FTR expects freight volumes to continue to remain strong and are expected to grow in both 2022 and 2023. They predict a 4.2% increase in 2022 compared to 2021, and they are projecting a 3.0% increase in 2023 from 2022. Since their last forecast, they have a stronger outlook for flatbed and specialized loadings in 2022, while bulk/dump and tank loadings’ growth forecasts are weaker.
While some sources have predicted a freight recession, freight demand has remained strong. While risks are rising due to inflation and the potential government policies aimed at curtailing inflation, they are still just risks and may not come to fruition.
Spending on consumer goods, when adjusted for inflation, has flattened out at levels below—but close to—the record set a year ago after the final round of consumer stimulus.

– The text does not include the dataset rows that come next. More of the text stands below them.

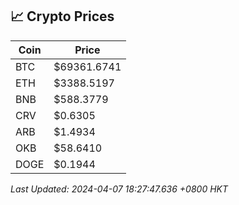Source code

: ## 📈 Crypto Prices

| Coin | Price |
| ---- | ----- |
| BTC | $69361.6741 |
| ETH | $3388.5197 |
| BNB | $588.3779 |
| CRV | $0.6305 |
| ARB | $1.4934 |
| OKB | $58.6410 |
| DOGE | $0.1944 |

_Last Updated: 2024-04-07 18:27:47.636 +0800 HKT_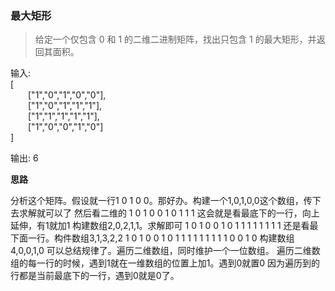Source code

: ### 最大矩形
> 给定一个仅包含 0 和 1 的二维二进制矩阵，找出只包含 1 的最大矩形，并返回其面积。

输入:  
[  
&emsp;&emsp;["1","0","1","0","0"],  
&emsp;&emsp;["1","0","1","1","1"],  
&emsp;&emsp;["1","1","1","1","1"],  
&emsp;&emsp;["1","0","0","1","0"]  
]

输出: 6

**思路**

分析这个矩阵。假设就一行1 0 1 0 0。那好办。构建一个1,0,1,0,0这个数组，传下去求解就可以了
然后看二维的
1 0 1 0 0
1 0 1 1 1
这会就是看最底下的一行，向上延伸，有1就加1
构建数组2,0,2,1,1。求解即可
1 0 1 0 0
1 0 1 1 1
1 1 1 1 1
还是看最下面一行。构件数组3,1,3,2,2
1 0 1 0 0
1 0 1 1 1
1 1 1 1 1
1 0 0 1 0
构建数组 4,0,0,1,0
可以总结规律了。遍历二维数组，同时维护一个一位数组。
遍历二维数组的每一行的时候，遇到1就在一维数组的位置上加1。遇到0就置0
因为遍历到的行都是当前最底下的一行，遇到0就是0了。
     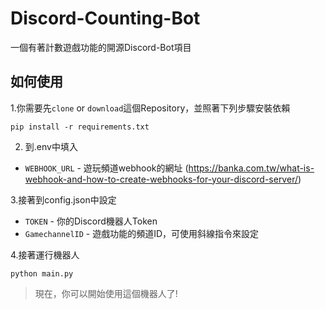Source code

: # Discord-Counting-Bot
一個有著計數遊戲功能的開源Discord-Bot項目
## 如何使用
1.你需要先`clone` or `download`這個Repository，並照著下列步驟安裝依賴  

`pip install -r requirements.txt`  

2. 到.env中填入
* `WEBHOOK_URL` - 遊玩頻道webhook的網址 (https://banka.com.tw/what-is-webhook-and-how-to-create-webhooks-for-your-discord-server/)

3.接著到config.json中設定
* `TOKEN` - 你的Discord機器人Token
* `GamechannelID` - 遊戲功能的頻道ID，可使用斜線指令來設定

4.接著運行機器人  

`python main.py`
> 現在，你可以開始使用這個機器人了!

 

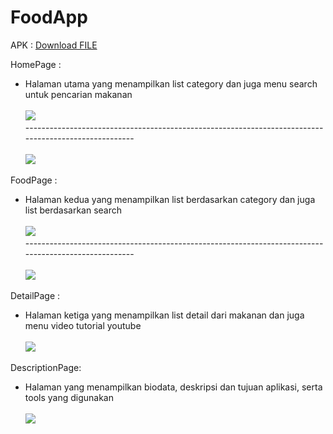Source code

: # FoodApp

APK : <a id="raw-url" href="https://github.com/drow19/FoodApp/tree/master/apk//">Download FILE</a>

HomePage :
 - Halaman utama yang menampilkan list category dan juga menu search untuk pencarian makanan<br/><br/>![](images/category.jpg)
 <br/>----------------------------------------------------------------------------------------------------- <br/><br/>
 ![](images/search.jpg)   
 
 
 FoodPage :
 - Halaman kedua yang menampilkan list berdasarkan category dan juga list berdasarkan search<br/><br/> ![](images/list_by_category.jpg)
 <br/>----------------------------------------------------------------------------------------------------- <br/><br/>
 ![](images/list_by_search.jpg)
 
DetailPage :
 - Halaman ketiga yang menampilkan list detail dari makanan dan juga menu video tutorial youtube<br/><br/>![](images/detail.jpg)
 
DescriptionPage:
 - Halaman yang menampilkan biodata, deskripsi dan tujuan aplikasi, serta tools yang digunakan<br/><br/>![](images/desc.jpg)

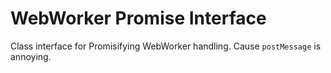 # WebWorker Promise Interface
Class interface for Promisifying WebWorker handling. Cause `postMessage` is annoying.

Currently, industrial production and manufacturing output are strong, and the backlog from pent-up demand should keep industrial/manufacturing freight strong through at least the end of the year. The Federal Reserve’s industrial production index was at its highest level ever, and manufacturing output is at its strongest since August 2008. The entire manufacturing sector is experiencing higher demand than production can satisfy, so even if the broader economy stalls and manufacturing demand drops with it, a significant portion of production would be needed to replace worn-out or obsolete equipment.
The share of seated trucks engaged in hauling freight is still above 97%. FTR expects active truck utilization to remain at or above 97% through 2023. With such a high utilization rate, risks to the forecast are mostly to the downside since there isn’t much room for truck use to increase. Dealers and fleets remain in desperate need of new trucks. Truck production increased only 1% in March as OEMs struggle to increase build rates. For trucks ordered in March, the estimated average lead time from order to delivery was 9.8 months.
 Market information taken from:
FTR. “Trucking Update: May 2022.” 29 Apr 2022, FTR.